While EU figurehead and German Chancellor Angela Merkel is calling for member states to prepare for a future without a UK trade agreement, some countries are concerned how their economies will fare post-Brexit.

For instance, around half of Ireland’s fishing catch takes place in UK waters — without a deal, the whole fishing industry in Ireland is under threat.

More than two-thirds of the bloc’s fishing catch belongs to Ireland and the UK, too, meaning this will have a knock-on effect for the whole of the EU.

According to the Irish Journal earlier this year, fishermen even fear an “unmitigated disaster” if there is no deal.

However, Ireland appears to have been offered a lifeline through Belgium.

Economist Richard Cantillon wrote in The Irish Times earlier this month that Ireland had teamed up with other smaller EU states to protect itself.

He explained: “Ireland is in line for a sweeter deal than expected after a €5billion (£4.5billion) fund for the countries and sectors hit by Brexit was added to a draft plan for the European Union’s next budget and recovery package.”
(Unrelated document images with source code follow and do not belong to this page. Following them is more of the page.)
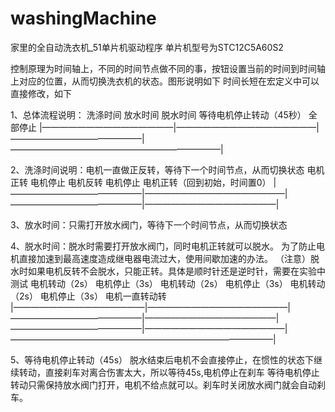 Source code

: # washingMachine
家里的全自动洗衣机_51单片机驱动程序
单片机型号为STC12C5A60S2

控制原理为时间轴上，不同的时间节点做不同的事，按钮设置当前的时间到时间轴上对应的位置，从而切换洗衣机的状态。图形说明如下
时间长短在宏定义中可以直接修改，如下

1、总体流程说明：
洗涤时间         放水时间          脱水时间         等待电机停止转动（45秒）   全部停止
|———————————————|————————————————|———————————————|————————————————————————|

2、洗涤时间说明：电机一直做正反转，等待下一个时间节点，从而切换状态
电机正转         电机停止          电机反转         电机停止        电机正转（回到初始，时间置0）
|———————————————|————————————————|———————————————|———————————————|

3、放水时间：只需打开放水阀门，等待下一个时间节点，从而切换状态

4、脱水时间：脱水时需要打开放水阀门，同时电机正转就可以脱水。
   为了防止电机直接加速到最高速度造成继电器电流过大，使用间歇加速的办法。
   （注意）脱水时如果电机反转不会脱水，只能正转。具体是顺时针还是逆时针，需要在实验中测试
电机转动（2s）    电机停止（3s）    电机转动（2s）   电机停止（3s）   电机转动（2s）   电机停止（3s）   电机一直转动转        
|———————————————|————————————————|———————————————|———————————————|———————————————|————————————————|——————————————————————————————|

5、等待电机停止转动（45s）
  脱水结束后电机不会直接停止，在惯性的状态下继续转动，直接刹车对离合伤害太大，所以等待45s,电机停止在刹车
  等待电机停止转动只需保持放水阀门打开，电机不给点就可以。刹车时关闭放水阀门就会自动刹车。

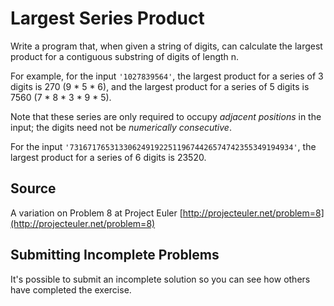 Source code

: # Largest Series Product

Write a program that, when given a string of digits, can calculate the largest product for a contiguous substring of digits of length n.

For example, for the input `'1027839564'`, the largest product for a
series of 3 digits is 270 (9 * 5 * 6), and the largest product for a
series of 5 digits is 7560 (7 * 8 * 3 * 9 * 5).

Note that these series are only required to occupy *adjacent positions*
in the input; the digits need not be *numerically consecutive*.

For the input `'73167176531330624919225119674426574742355349194934'`,
the largest product for a series of 6 digits is 23520.

## Source

A variation on Problem 8 at Project Euler [http://projecteuler.net/problem=8](http://projecteuler.net/problem=8)

## Submitting Incomplete Problems
It's possible to submit an incomplete solution so you can see how others have completed the exercise.

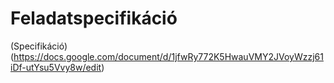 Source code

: # Feladatspecifikáció
(Specifikáció) (https://docs.google.com/document/d/1jfwRy772K5HwauVMY2JVoyWzzj61iDf-utYsu5Vvy8w/edit)
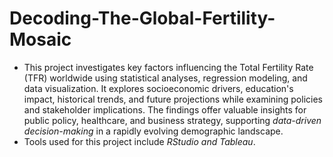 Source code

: # Decoding-The-Global-Fertility-Mosaic
- This project investigates key factors influencing the Total Fertility Rate (TFR) worldwide using statistical analyses, regression modeling, and data visualization. It explores socioeconomic drivers, education's impact, historical trends, and future projections while examining policies and stakeholder implications. The findings offer valuable insights for public policy, healthcare, and business strategy, supporting _data-driven decision-making_ in a rapidly evolving demographic landscape.
- Tools used for this project include _RStudio and Tableau_.
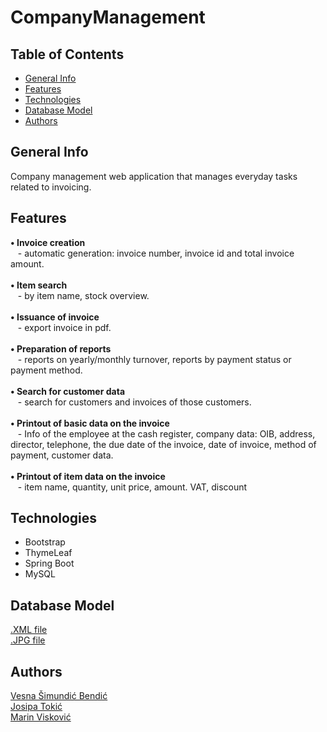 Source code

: # CompanyManagement

## Table of Contents
* [General Info](https://github.com/OSS-Java-Seminar/CompanyManagement/blob/master/README.md#general-info)
* [Features](https://github.com/OSS-Java-Seminar/CompanyManagement/blob/master/README.md#features)
* [Technologies](https://github.com/OSS-Java-Seminar/CompanyManagement/blob/master/README.md#technologies)
* [Database Model](https://github.com/OSS-Java-Seminar/CompanyManagement/blob/master/README.md#database-model)
* [Authors](https://github.com/OSS-Java-Seminar/CompanyManagement/blob/master/README.md#authors)

## General Info
Company management web application that manages everyday tasks related to invoicing.

## Features
**• Invoice creation** <br/> &nbsp;&nbsp;&nbsp;- automatic generation: invoice number, invoice id and total invoice amount. <br/><br/> 
**• Item search** <br/> &nbsp;&nbsp;&nbsp;- by item name, stock overview. <br/><br/>
**• Issuance of invoice** <br/> &nbsp;&nbsp;&nbsp;- export invoice in pdf. <br/><br/>
**• Preparation of reports** <br/> &nbsp;&nbsp;&nbsp;- reports on yearly/monthly turnover, reports by payment status or payment method. <br/><br/>
**• Search for customer data** <br/> &nbsp;&nbsp;&nbsp;- search for customers and invoices of those customers. <br/><br/>
**• Printout of basic data on the invoice** <br/> &nbsp;&nbsp;&nbsp;- Info of the employee at the cash register, company data: OIB, address, director, telephone, the due date of the invoice, date of invoice, method of payment, customer data. <br/><br/>
**• Printout of item data on the invoice** <br/> &nbsp;&nbsp;&nbsp;- item name, quantity, unit price, amount. VAT, discount

## Technologies
* Bootstrap
* ThymeLeaf
* Spring Boot
* MySQL

## Database Model
[.XML file](https://github.com/OSS-Java-Seminar/CompanyManagement/blob/1d3e50306016c08e4e150526e96a5fa4c6111c49/Database%20model/DatabaseModel.xml) <br/>
[.JPG file](https://github.com/OSS-Java-Seminar/CompanyManagement/blob/49575361d6debbe337f4de987f3db300c16a6ca3/Database%20model/DatabaseModel.jpg)

## Authors
[Vesna Šimundić Bendić](https://github.com/Vesna0305) <br/>
[Josipa Tokić](https://github.com/JosipaAT) <br/>
[Marin Visković](https://github.com/marinviskovic89)
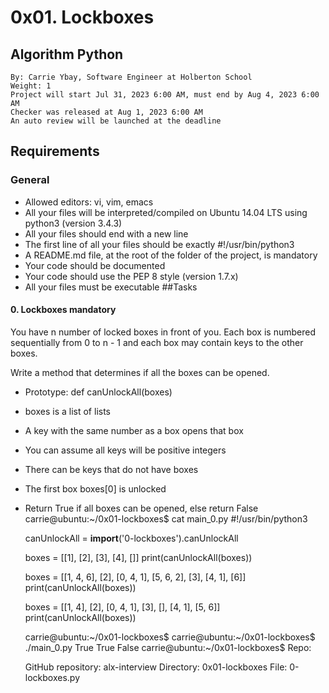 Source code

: # 0x01. Lockboxes
## Algorithm Python
	By: Carrie Ybay, Software Engineer at Holberton School
	Weight: 1
	Project will start Jul 31, 2023 6:00 AM, must end by Aug 4, 2023 6:00 AM
	Checker was released at Aug 1, 2023 6:00 AM
	An auto review will be launched at the deadline
## Requirements
### General
- Allowed editors: vi, vim, emacs
- All your files will be interpreted/compiled on Ubuntu 14.04 LTS using python3 (version 3.4.3)
- All your files should end with a new line
- The first line of all your files should be exactly #!/usr/bin/python3
- A README.md file, at the root of the folder of the project, is mandatory
- Your code should be documented
- Your code should use the PEP 8 style (version 1.7.x)
- All your files must be executable
##Tasks
#### 0. Lockboxes mandatory
You have n number of locked boxes in front of you. Each box is numbered sequentially from 0 to n - 1 and each box may contain keys to the other boxes.

Write a method that determines if all the boxes can be opened.

- Prototype: def canUnlockAll(boxes)
- boxes is a list of lists
- A key with the same number as a box opens that box
- You can assume all keys will be positive integers
- There can be keys that do not have boxes
- The first box boxes[0] is unlocked
- Return True if all boxes can be opened, else return False
	carrie@ubuntu:~/0x01-lockboxes$ cat main_0.py
	#!/usr/bin/python3

	canUnlockAll = __import__('0-lockboxes').canUnlockAll

	boxes = [[1], [2], [3], [4], []]
	print(canUnlockAll(boxes))

	boxes = [[1, 4, 6], [2], [0, 4, 1], [5, 6, 2], [3], [4, 1], [6]]
	print(canUnlockAll(boxes))

	boxes = [[1, 4], [2], [0, 4, 1], [3], [], [4, 1], [5, 6]]
	print(canUnlockAll(boxes))

	carrie@ubuntu:~/0x01-lockboxes$
	carrie@ubuntu:~/0x01-lockboxes$ ./main_0.py
	True
	True
	False
	carrie@ubuntu:~/0x01-lockboxes$
	Repo:

	GitHub repository: alx-interview
	Directory: 0x01-lockboxes
	File: 0-lockboxes.py
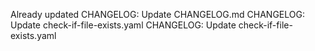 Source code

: Already updated
CHANGELOG: Update CHANGELOG.md
CHANGELOG: Update check-if-file-exists.yaml
CHANGELOG: Update check-if-file-exists.yaml
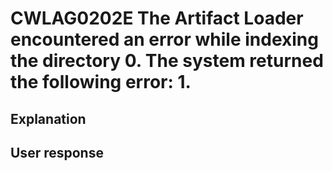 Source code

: # CWLAG0202E The Artifact Loader encountered an error while indexing the directory 0. The system returned the following error: 1.

## Explanation

## User response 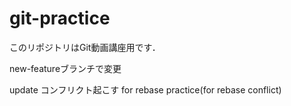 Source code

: # git-practice
このリポジトリはGit動画講座用です．

new-featureブランチで変更

update コンフリクト起こす
for rebase practice(for rebase conflict) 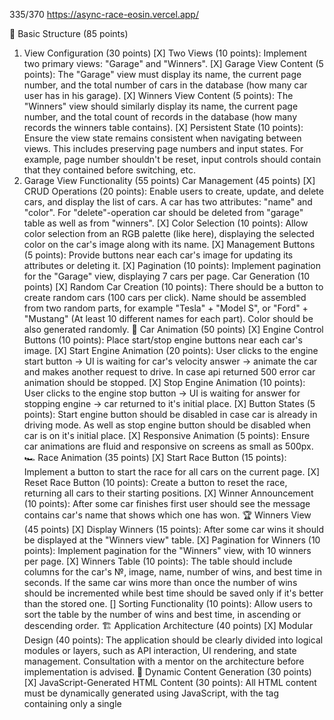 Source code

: 335/370
https://async-race-eosin.vercel.app/

🏁 Basic Structure (85 points)
1. View Configuration (30 points)
[X] Two Views (10 points): Implement two primary views: "Garage" and "Winners".
[X] Garage View Content (5 points): The "Garage" view must display its name, the current page number, and the total number of cars in the database (how many car user has in his garage).
[X] Winners View Content (5 points): The "Winners" view should similarly display its name, the current page number, and the total count of records in the database (how many records the winners table contains).
[X] Persistent State (10 points): Ensure the view state remains consistent when navigating between views. This includes preserving page numbers and input states. For example, page number shouldn't be reset, input controls should contain that they contained before switching, etc.
2. Garage View Functionality (55 points)
Car Management (45 points)
[X] CRUD Operations (20 points): Enable users to create, update, and delete cars, and display the list of cars. A car has two attributes: "name" and "color". For "delete"-operation car should be deleted from "garage" table as well as from "winners".
[X] Color Selection (10 points): Allow color selection from an RGB palette (like here), displaying the selected color on the car's image along with its name.
[X] Management Buttons (5 points): Provide buttons near each car's image for updating its attributes or deleting it.
[X] Pagination (10 points): Implement pagination for the "Garage" view, displaying 7 cars per page.
Car Generation (10 points)
[X] Random Car Creation (10 points): There should be a button to create random cars (100 cars per click). Name should be assembled from two random parts, for example "Tesla" + "Model S", or "Ford" + "Mustang" (At least 10 different names for each part). Color should be also generated randomly.
🚗 Car Animation (50 points)
[X] Engine Control Buttons (10 points): Place start/stop engine buttons near each car's image.
[X] Start Engine Animation (20 points): User clicks to the engine start button -> UI is waiting for car's velocity answer -> animate the car and makes another request to drive. In case api returned 500 error car animation should be stopped.
[X] Stop Engine Animation (10 points): User clicks to the engine stop button -> UI is waiting for answer for stopping engine -> car returned to it's initial place.
[X] Button States (5 points): Start engine button should be disabled in case car is already in driving mode. As well as stop engine button should be disabled when car is on it's initial place.
[X] Responsive Animation (5 points): Ensure car animations are fluid and responsive on screens as small as 500px.
🏎️ Race Animation (35 points)
[X] Start Race Button (15 points): Implement a button to start the race for all cars on the current page.
[X] Reset Race Button (10 points): Create a button to reset the race, returning all cars to their starting positions.
[X] Winner Announcement (10 points): After some car finishes first user should see the message contains car's name that shows which one has won.
🏆 Winners View (45 points)
[X] Display Winners (15 points): After some car wins it should be displayed at the "Winners view" table.
[X] Pagination for Winners (10 points): Implement pagination for the "Winners" view, with 10 winners per page.
[X] Winners Table (10 points): The table should include columns for the car's №, image, name, number of wins, and best time in seconds. If the same car wins more than once the number of wins should be incremented while best time should be saved only if it's better than the stored one.
[] Sorting Functionality (10 points): Allow users to sort the table by the number of wins and best time, in ascending or descending order.
🏗️ Application Architecture (40 points)
[X] Modular Design (40 points): The application should be clearly divided into logical modules or layers, such as API interaction, UI rendering, and state management. Consultation with a mentor on the architecture before implementation is advised.
📜 Dynamic Content Generation (30 points)
[X] JavaScript-Generated HTML Content (30 points): All HTML content must be dynamically generated using JavaScript, with the <body> tag containing only a single <script> tag.
🌐 Single Page Application (25 points)
[X] SPA Implementation (25 points): The application must be a Single Page Application (SPA) using either React v18+ or Angular v17+. All content must be generated using TypeScript with strict and noImplicitAny settings enabled in tsconfig.json, ensuring seamless user experience without page reloads during navigation.
📦 Bundling and Tooling (20 points)
[] Use of Webpack or Similar (20 points): Implement Webpack or another bundling tool to compile the project into a minimal set of files, ideally one HTML file, one JS file, and one CSS file. Ensure that the configuration enforces TypeScript strict type checking.
✅ Code Quality and Standards (15 points)
 Eslint with Airbnb Style Guide (15 points): Code must adhere to the Airbnb ESLint configuration to maintain code quality, as outlined in the Airbnb style guide. Specific rules may be adjusted only with mentor approval, and there should be no ESLint errors or warnings.
📏 Code Organization and Efficiency (15 points)
[X] Function Modularization (10 points): Code should be organized into small, clearly named functions with specific purposes. Each function should not exceed 40 lines, reflecting strong typing and avoiding the use of magic numbers or strings.
 Code Duplication and Magic Numbers (5 points): Minimize code duplication and maintain readability by avoiding the use of magic numbers or strings throughout the codebase.
🎨 Prettier and ESLint Configuration (10 points)
[X] Prettier Setup (5 points): Prettier is correctly set up with two scripts in package.json: format for auto-formatting and ci:format for checking issues.
[X] ESLint Configuration (5 points): ESLint is configured with the Airbnb style guide. A lint script in package.json runs ESLint checks. Configuration files should reflect strict TypeScript settings as per tsconfig.json.
🌟 Overall Code Quality (35 points)
 (Up to 35 points) Discretionary points awarded by the reviewer based on overall code quality, readability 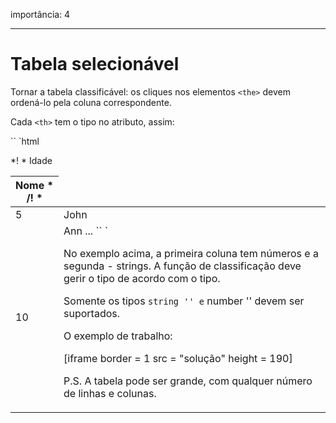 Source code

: importância: 4

---

# Tabela selecionável

Tornar a tabela classificável: os cliques nos elementos `<the>` devem ordená-lo pela coluna correspondente.

Cada `<th>` tem o tipo no atributo, assim:

`` `html
<table id = "grid">
<thead>
<tr>
*! *
<o tipo de dados = "número"> Idade </ th>
<th data-type = "string"> Nome </ th>
* /! *
</ tr>
</ thead>
<tbody>
<tr>
<Td> 5 </ td>
<td> John </ td>
</ tr>
<tr>
<Td> 10 </ td>
<td> Ann </ td>
</ tr>
...
</ tbody>
</ table>
`` `

No exemplo acima, a primeira coluna tem números e a segunda - strings. A função de classificação deve gerir o tipo de acordo com o tipo.

Somente os tipos `` string '' e `` number '' devem ser suportados.

O exemplo de trabalho:

[iframe border = 1 src = "solução" height = 190]

P.S. A tabela pode ser grande, com qualquer número de linhas e colunas.
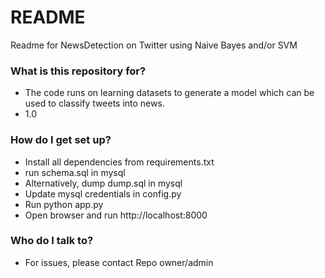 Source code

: # README #

Readme for NewsDetection on Twitter using Naive Bayes and/or SVM

### What is this repository for? ###

* The code runs on learning datasets to generate a model which can be used to classify tweets into news.
* 1.0

### How do I get set up? ###
* Install all dependencies from requirements.txt
* run schema.sql in mysql
* Alternatively, dump dump.sql in mysql
* Update mysql credentials in config.py
* Run python app.py
* Open browser and run http://localhost:8000

### Who do I talk to? ###

* For issues, please contact Repo owner/admin
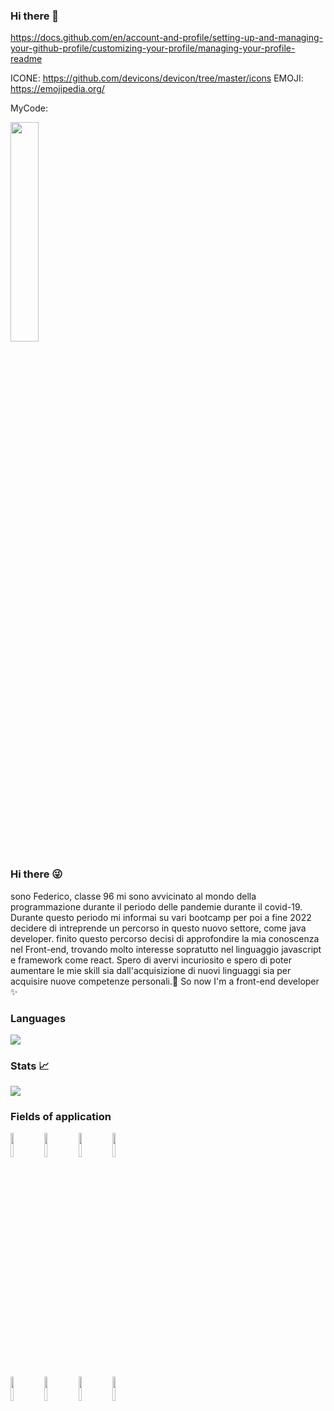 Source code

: ### Hi there 👋

https://docs.github.com/en/account-and-profile/setting-up-and-managing-your-github-profile/customizing-your-profile/managing-your-profile-readme


ICONE: https://github.com/devicons/devicon/tree/master/icons
EMOJI: https://emojipedia.org/


MyCode:

<img text-align="center" width="30%" src="[https://www.pinterest.it/pin/1105844883475668300/.img](https://storyset.com/illustration/code-typing/bro#63E07BFF&hide=&hide=complete)" />

### Hi there 😜

sono Federico, classe 96 mi sono avvicinato al mondo della programmazione durante il periodo delle pandemie durante il covid-19.
Durante questo periodo mi informai su vari bootcamp per poi a fine 2022 decidere di intreprende un percorso in questo nuovo settore, come java developer.
finito questo percorso decisi di approfondire la mia conoscenza nel Front-end, trovando molto interesse sopratutto nel linguaggio javascript e framework come react.
Spero di avervi incuriosito e spero di poter aumentare le mie skill sia dall'acquisizione di nuovi linguaggi sia per acquisire nuove competenze personali.🙏
So now I'm a front-end developer ✨

### Languages
<img src="https://github-readme-stats.vercel.app/api/top-langs?username=EricaCandido"/>


### Stats 📈
<img src="https://github-readme-stats.vercel.app/api?username=EricaCandido&show_icons=true"/>  

### Fields of application
<code><img width="10%" src="https://www.vectorlogo.zone/logos/python/python-ar21.svg"></code>
<code><img width="10%" src="https://www.vectorlogo.zone/logos/javascript/javascript-horizontal.svg"></code>
<code><img width="10%" src="https://www.vectorlogo.zone/logos/w3_html5/w3_html5-ar21.svg"></code>
<code><img width="10%" src="https://www.vectorlogo.zone/logos/npmjs/npmjs-ar21.svg"></code>
<br />
<code><img width="10%" src="https://www.vectorlogo.zone/logos/w3_css/w3_css-ar21.svg"></code>
<code><img width="10%" src="https://www.vectorlogo.zone/logos/reactjs/reactjs-ar21.svg"></code>
<code><img width="10%" src="https://www.vectorlogo.zone/logos/canva/canva-ar21.svg"></code>
<code><img width="10%" src="https://www.vectorlogo.zone/logos/sass-lang/sass-lang-ar21.svg"></code>
<!--
**Federico-Z96/Federico-Z96** is a ✨ _special_ ✨ repository because its `README.md` (this file) appears on your GitHub profile.

Here are some ideas to get you started:
- 🔭 I’m currently working on ...
- 🌱 I’m currently learning ...
- 👯 I’m looking to collaborate on ...
- 🤔 I’m looking for help with ...
- 💬 Ask me about ...
- 📫 How to reach me: ...
- 😄 Pronouns: ...
- ⚡ Fun fact: ...

-->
This is reportedly due to Ireland’s work “in tandem” with other smaller states to defend their interests within the European Union.

The article explained: “In this case the key ally was Belgium.

“Both countries had argued that they deserved a greater slice of the recovery fund than the initial calculations put them in line for, citing among other things that they would be disproportionately affected by Brexit as close trading partners of the UK.”

The European Parliament pointed out on its website (europarl.europa.eu) last year that Ireland is likely to be most affected by Brexit.

The website reads: “Currently many products are imported into the Republic of Ireland from the UK and therefore many products’ prices could increase due to tariffs.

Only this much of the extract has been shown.